#### What this task involves:
Begin at the line containing "额外维护一个标记 ctag表示被取最小值的次数,对于上面情况中的第二种$(smx <" in the entries below and end at the line containing "Protoner og elektroner"; transcribe that range exactly and nothing outside it.

#### Supplied records:

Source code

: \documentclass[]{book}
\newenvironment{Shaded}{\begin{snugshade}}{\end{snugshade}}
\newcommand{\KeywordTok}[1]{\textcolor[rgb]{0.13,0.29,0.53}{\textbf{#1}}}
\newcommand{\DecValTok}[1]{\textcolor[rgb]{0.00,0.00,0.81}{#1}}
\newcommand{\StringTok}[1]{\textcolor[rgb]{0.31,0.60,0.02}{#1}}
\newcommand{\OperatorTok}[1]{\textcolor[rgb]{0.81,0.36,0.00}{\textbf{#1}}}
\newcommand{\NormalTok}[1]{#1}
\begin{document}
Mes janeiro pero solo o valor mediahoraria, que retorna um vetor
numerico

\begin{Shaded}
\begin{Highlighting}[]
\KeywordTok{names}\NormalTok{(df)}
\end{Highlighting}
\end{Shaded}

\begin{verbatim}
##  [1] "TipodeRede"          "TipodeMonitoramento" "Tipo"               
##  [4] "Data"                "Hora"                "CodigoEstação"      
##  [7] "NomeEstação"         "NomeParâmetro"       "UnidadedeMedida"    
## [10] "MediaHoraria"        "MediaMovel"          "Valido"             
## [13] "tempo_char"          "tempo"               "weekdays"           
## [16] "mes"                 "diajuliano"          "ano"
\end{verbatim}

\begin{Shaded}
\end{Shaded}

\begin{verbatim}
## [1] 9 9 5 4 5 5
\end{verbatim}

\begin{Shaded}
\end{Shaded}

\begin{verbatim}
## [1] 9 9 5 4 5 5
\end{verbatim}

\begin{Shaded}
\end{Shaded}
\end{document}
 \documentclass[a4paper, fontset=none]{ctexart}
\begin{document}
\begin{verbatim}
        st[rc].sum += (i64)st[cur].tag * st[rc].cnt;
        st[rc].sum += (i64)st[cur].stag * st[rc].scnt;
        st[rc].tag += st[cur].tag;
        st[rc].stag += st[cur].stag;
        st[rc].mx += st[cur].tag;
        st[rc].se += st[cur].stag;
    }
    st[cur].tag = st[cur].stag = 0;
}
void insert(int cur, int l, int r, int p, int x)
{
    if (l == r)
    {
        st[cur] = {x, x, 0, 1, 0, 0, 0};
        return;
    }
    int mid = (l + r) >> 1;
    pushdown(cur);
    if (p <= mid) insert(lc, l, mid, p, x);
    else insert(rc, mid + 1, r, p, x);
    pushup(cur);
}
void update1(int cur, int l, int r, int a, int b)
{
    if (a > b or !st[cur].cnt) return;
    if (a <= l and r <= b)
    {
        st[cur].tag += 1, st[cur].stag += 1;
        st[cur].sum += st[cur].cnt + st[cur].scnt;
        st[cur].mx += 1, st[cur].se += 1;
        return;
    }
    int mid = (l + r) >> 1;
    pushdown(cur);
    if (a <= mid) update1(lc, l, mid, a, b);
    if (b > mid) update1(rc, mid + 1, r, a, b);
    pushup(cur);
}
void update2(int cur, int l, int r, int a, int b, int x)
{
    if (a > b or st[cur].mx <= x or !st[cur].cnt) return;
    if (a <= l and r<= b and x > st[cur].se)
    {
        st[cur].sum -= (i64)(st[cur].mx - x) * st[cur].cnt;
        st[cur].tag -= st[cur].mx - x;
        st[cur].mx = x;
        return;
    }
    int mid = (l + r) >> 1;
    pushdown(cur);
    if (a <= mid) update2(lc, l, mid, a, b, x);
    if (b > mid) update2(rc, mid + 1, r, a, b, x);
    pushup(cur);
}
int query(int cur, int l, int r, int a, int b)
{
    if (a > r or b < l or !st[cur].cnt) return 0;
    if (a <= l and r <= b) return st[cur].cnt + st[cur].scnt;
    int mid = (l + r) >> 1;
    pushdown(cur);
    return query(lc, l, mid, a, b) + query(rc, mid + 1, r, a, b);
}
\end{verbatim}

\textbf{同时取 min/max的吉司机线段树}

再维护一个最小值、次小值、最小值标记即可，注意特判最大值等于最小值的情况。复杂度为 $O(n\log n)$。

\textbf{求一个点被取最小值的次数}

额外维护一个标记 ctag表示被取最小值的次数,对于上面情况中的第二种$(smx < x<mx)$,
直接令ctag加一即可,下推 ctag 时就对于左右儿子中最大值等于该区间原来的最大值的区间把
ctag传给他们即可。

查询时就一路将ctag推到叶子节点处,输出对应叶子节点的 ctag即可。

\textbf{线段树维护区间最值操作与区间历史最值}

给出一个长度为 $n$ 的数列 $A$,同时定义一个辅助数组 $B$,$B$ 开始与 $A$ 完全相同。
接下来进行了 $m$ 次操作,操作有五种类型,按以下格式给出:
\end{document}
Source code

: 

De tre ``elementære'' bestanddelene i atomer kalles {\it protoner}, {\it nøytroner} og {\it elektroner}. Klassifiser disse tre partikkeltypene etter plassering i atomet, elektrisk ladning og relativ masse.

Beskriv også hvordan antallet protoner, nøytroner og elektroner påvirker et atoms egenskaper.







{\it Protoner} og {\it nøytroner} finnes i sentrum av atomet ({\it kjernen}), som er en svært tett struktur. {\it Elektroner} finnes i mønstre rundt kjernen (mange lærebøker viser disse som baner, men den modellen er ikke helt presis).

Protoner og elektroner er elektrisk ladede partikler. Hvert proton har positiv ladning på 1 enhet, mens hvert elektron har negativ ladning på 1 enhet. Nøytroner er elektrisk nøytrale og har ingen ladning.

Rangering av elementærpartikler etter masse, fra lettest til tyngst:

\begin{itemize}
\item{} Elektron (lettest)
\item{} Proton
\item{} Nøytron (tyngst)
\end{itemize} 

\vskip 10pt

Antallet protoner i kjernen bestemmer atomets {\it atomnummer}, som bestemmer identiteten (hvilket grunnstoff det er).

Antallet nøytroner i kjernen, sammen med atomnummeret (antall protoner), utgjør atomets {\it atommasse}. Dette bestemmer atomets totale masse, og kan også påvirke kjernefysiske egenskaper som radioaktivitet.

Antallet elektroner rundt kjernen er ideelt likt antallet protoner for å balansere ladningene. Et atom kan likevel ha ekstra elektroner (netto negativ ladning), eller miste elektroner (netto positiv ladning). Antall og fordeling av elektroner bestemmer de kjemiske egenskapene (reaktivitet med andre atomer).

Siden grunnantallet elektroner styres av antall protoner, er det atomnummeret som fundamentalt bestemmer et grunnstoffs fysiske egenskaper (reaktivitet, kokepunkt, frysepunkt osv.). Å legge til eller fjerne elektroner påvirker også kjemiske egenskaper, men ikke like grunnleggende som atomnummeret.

#### Exercise response:
额外维护一个标记 ctag表示被取最小值的次数,对于上面情况中的第二种$(smx < x<mx)$,
直接令ctag加一即可,下推 ctag 时就对于左右儿子中最大值等于该区间原来的最大值的区间把
ctag传给他们即可。

查询时就一路将ctag推到叶子节点处,输出对应叶子节点的 ctag即可。

\textbf{线段树维护区间最值操作与区间历史最值}

给出一个长度为 $n$ 的数列 $A$,同时定义一个辅助数组 $B$,$B$ 开始与 $A$ 完全相同。
接下来进行了 $m$ 次操作,操作有五种类型,按以下格式给出:
\end{document}
Source code

: 

De tre ``elementære'' bestanddelene i atomer kalles {\it protoner}, {\it nøytroner} og {\it elektroner}. Klassifiser disse tre partikkeltypene etter plassering i atomet, elektrisk ladning og relativ masse.

Beskriv også hvordan antallet protoner, nøytroner og elektroner påvirker et atoms egenskaper.







{\it Protoner} og {\it nøytroner} finnes i sentrum av atomet ({\it kjernen}), som er en svært tett struktur. {\it Elektroner} finnes i mønstre rundt kjernen (mange lærebøker viser disse som baner, men den modellen er ikke helt presis).

Protoner og elektroner er elektrisk ladede partikler. Hvert proton har positiv ladning på 1 enhet, mens hvert elektron har negativ ladning på 1 enhet. Nøytroner er elektrisk nøytrale og har ingen ladning.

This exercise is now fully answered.